New Mexico Department of Workforce Solutions Analytics 50 Submission
New Mexico Department of Workforce Solutions
In 2014, nearly one dollar out of eight distributed under Unemployment Insurance (UI) programs in the U.S. went to someone who was ineligible, resulting in over $4 billion of erroneous payments. Fraud and criminal schemes account for less than 5% of the total cost. In an effort to tackle the 95% of activity that results in improper payments, the New Mexico Department of Workforce Solutions (NMDWS) aimed to enhance program integrity, reduce overpayments without impacting eligible claimants and increase collection efforts.
In April 2015, NMDWS implemented the Improper Payment Prevention Initiative (IPPI), which combined insights from predictive analytics and behavioral science to successfully increase honest reporting while reducing improper payments.
NMDWS, in collaboration with Deloitte Consulting LLP, identified the key reasons, including individuals not performing required work searches and not properly reporting earned income while on benefits.

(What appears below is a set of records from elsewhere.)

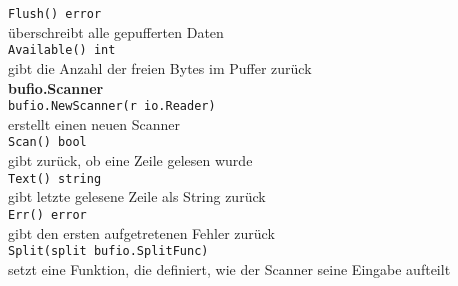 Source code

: \documentclass[twoside,a4paper,12pt]{article}
\begin{document}
\begin{tabbing}
 \> \verb|Flush() error| \\ 
 \> überschreibt alle gepufferten Daten \\ 
 \> \verb|Available() int| \\ 
 \> gibt die Anzahl der freien Bytes im Puffer zurück \\ 
 \> \textbf{bufio.Scanner} \\ 
 \> \verb|bufio.NewScanner(r io.Reader)| \\ 
 \> erstellt einen neuen Scanner \\ 
 \> \verb|Scan() bool| \\ 
 \> gibt zurück, ob eine Zeile gelesen wurde \\ 
 \> \verb|Text() string| \\ 
 \> gibt letzte gelesene Zeile als String zurück \\ 
 \> \verb|Err() error| \\ 
 \> gibt den ersten aufgetretenen Fehler zurück \\ 
 \> \verb|Split(split bufio.SplitFunc)| \\ 
 \> setzt eine Funktion, die definiert, wie der Scanner seine Eingabe aufteilt \\ 
\end{tabbing}
\end{document}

The predictive model was developed based on patterns of past overpayments using predictive equations and suggests who is at a higher risk for an overpayment. By combining predictive analytics and behavioral science techniques, NMDWS implemented various forms of messaging, including certification boxes and pop-ups to remind claimants to review its information for accuracy and completeness, and a commitment mechanism when claimants log their work search activities.

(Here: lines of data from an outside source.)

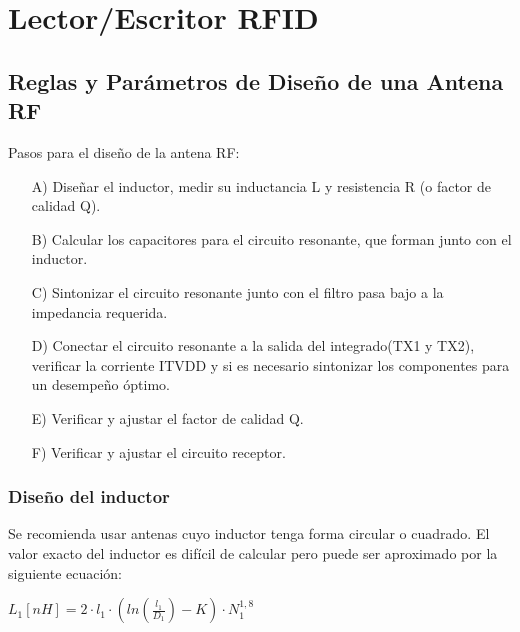 \chapter{Lector/Escritor RFID}\label{anx_antena}

\section{Reglas y Parámetros de Diseño de una Antena RF}

Pasos para el diseño de la antena RF:

\begin{itemize}
\item[A)] Diseñar el inductor, medir su inductancia L y resistencia R (o factor de calidad Q).
\item[B)] Calcular los capacitores para el circuito resonante, que forman junto con el inductor.
\item[C)] Sintonizar el circuito resonante junto con el filtro pasa bajo a la impedancia requerida.
\item[D)] Conectar el circuito resonante a la salida del integrado(TX1 y TX2), verificar la corriente ITVDD y si es necesario sintonizar los componentes para un desempeño óptimo.
\item[E)] Verificar y ajustar el factor de calidad Q.
\item[F)] Verificar y ajustar el circuito receptor.
\end{itemize}

\newpage
\subsection{Diseño del inductor}

Se recomienda usar antenas cuyo inductor tenga forma circular o cuadrado. El valor exacto del inductor es difícil de calcular pero puede ser aproximado por la siguiente ecuación:

\centerline{$ L_{1}[nH]=2 \cdot l_{1} \cdot (ln(\frac{l_{1}}{D_{1}})-K) \cdot N^{1,8}_1$}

Favorable results include: claimants who see a message are 40% less likely to commit fraud, and those who see the best-performing message are almost twice as likely to report earnings (avoiding an overpayment). By using the model, NMDWS investigators have been able to find 28% more overpayments with the same level of staff, and find them faster. People are getting back to work faster, too, with a 15% shorter time on benefits. These results add up to significant savings for New Mexico, without taking away benefits from eligible claimants or impacting staff time.